[[ Raw data open ]]

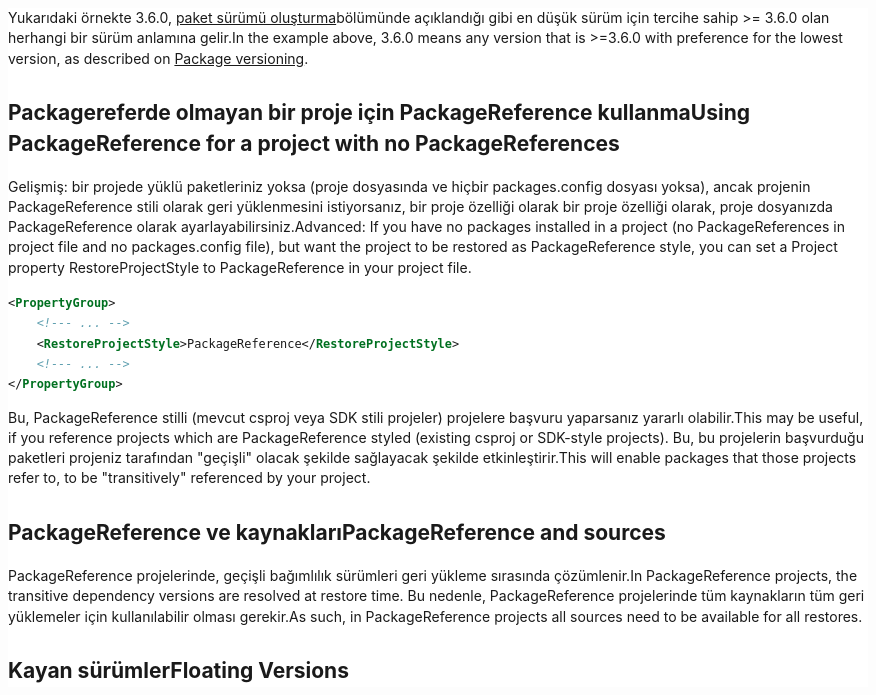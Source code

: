 <span data-ttu-id="64f7c-119">Yukarıdaki örnekte 3.6.0, [paket sürümü oluşturma](../concepts/package-versioning.md#version-ranges)bölümünde açıklandığı gibi en düşük sürüm için tercihe sahip >= 3.6.0 olan herhangi bir sürüm anlamına gelir.</span><span class="sxs-lookup"><span data-stu-id="64f7c-119">In the example above, 3.6.0 means any version that is >=3.6.0 with preference for the lowest version, as described on [Package versioning](../concepts/package-versioning.md#version-ranges).</span></span>

## <a name="using-packagereference-for-a-project-with-no-packagereferences"></a><span data-ttu-id="64f7c-120">Packagereferde olmayan bir proje için PackageReference kullanma</span><span class="sxs-lookup"><span data-stu-id="64f7c-120">Using PackageReference for a project with no PackageReferences</span></span>

<span data-ttu-id="64f7c-121">Gelişmiş: bir projede yüklü paketleriniz yoksa (proje dosyasında ve hiçbir packages.config dosyası yoksa), ancak projenin PackageReference stili olarak geri yüklenmesini istiyorsanız, bir proje özelliği olarak bir proje özelliği olarak, proje dosyanızda PackageReference olarak ayarlayabilirsiniz.</span><span class="sxs-lookup"><span data-stu-id="64f7c-121">Advanced: If you have no packages installed in a project (no PackageReferences in project file and no packages.config file), but want the project to be restored as PackageReference style, you can set a Project property RestoreProjectStyle to PackageReference in your project file.</span></span>

```xml
<PropertyGroup>
    <!--- ... -->
    <RestoreProjectStyle>PackageReference</RestoreProjectStyle>
    <!--- ... -->
</PropertyGroup>    
```

<span data-ttu-id="64f7c-122">Bu, PackageReference stilli (mevcut csproj veya SDK stili projeler) projelere başvuru yaparsanız yararlı olabilir.</span><span class="sxs-lookup"><span data-stu-id="64f7c-122">This may be useful, if you reference projects which are PackageReference styled (existing csproj or SDK-style projects).</span></span> <span data-ttu-id="64f7c-123">Bu, bu projelerin başvurduğu paketleri projeniz tarafından "geçişli" olacak şekilde sağlayacak şekilde etkinleştirir.</span><span class="sxs-lookup"><span data-stu-id="64f7c-123">This will enable packages that those projects refer to, to be "transitively" referenced by your project.</span></span>

## <a name="packagereference-and-sources"></a><span data-ttu-id="64f7c-124">PackageReference ve kaynakları</span><span class="sxs-lookup"><span data-stu-id="64f7c-124">PackageReference and sources</span></span>

<span data-ttu-id="64f7c-125">PackageReference projelerinde, geçişli bağımlılık sürümleri geri yükleme sırasında çözümlenir.</span><span class="sxs-lookup"><span data-stu-id="64f7c-125">In PackageReference projects, the transitive dependency versions are resolved at restore time.</span></span> <span data-ttu-id="64f7c-126">Bu nedenle, PackageReference projelerinde tüm kaynakların tüm geri yüklemeler için kullanılabilir olması gerekir.</span><span class="sxs-lookup"><span data-stu-id="64f7c-126">As such, in PackageReference projects all sources need to be available for all restores.</span></span> 

## <a name="floating-versions"></a><span data-ttu-id="64f7c-127">Kayan sürümler</span><span class="sxs-lookup"><span data-stu-id="64f7c-127">Floating Versions</span></span>
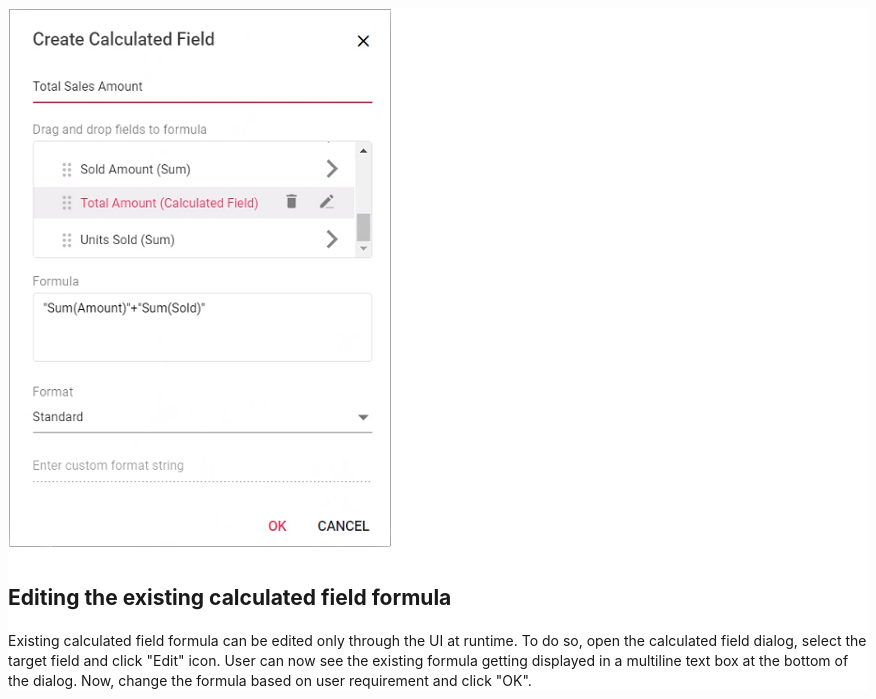 ![Renaming the calculated field](images/calculatdfield-renaming2.png "Renaming the calculated field")

## Editing the existing calculated field formula

Existing calculated field formula can be edited only through the UI at runtime. To do so, open the calculated field dialog, select the target field and click "Edit" icon. User can now see the existing formula getting displayed in a multiline text box at the bottom of the dialog. Now, change the formula based on user requirement and click "OK".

[[ Raw data closed ]]

» **Work required**:
Your task is to list each line of the records with the word "formula".

» **Result below**:
## Editing the existing calculated field formula
Existing calculated field formula can be edited only through the UI at runtime. To do so, open the calculated field dialog, select the target field and click "Edit" icon. User can now see the existing formula getting displayed in a multiline text box at the bottom of the dialog. Now, change the formula based on user requirement and click "OK".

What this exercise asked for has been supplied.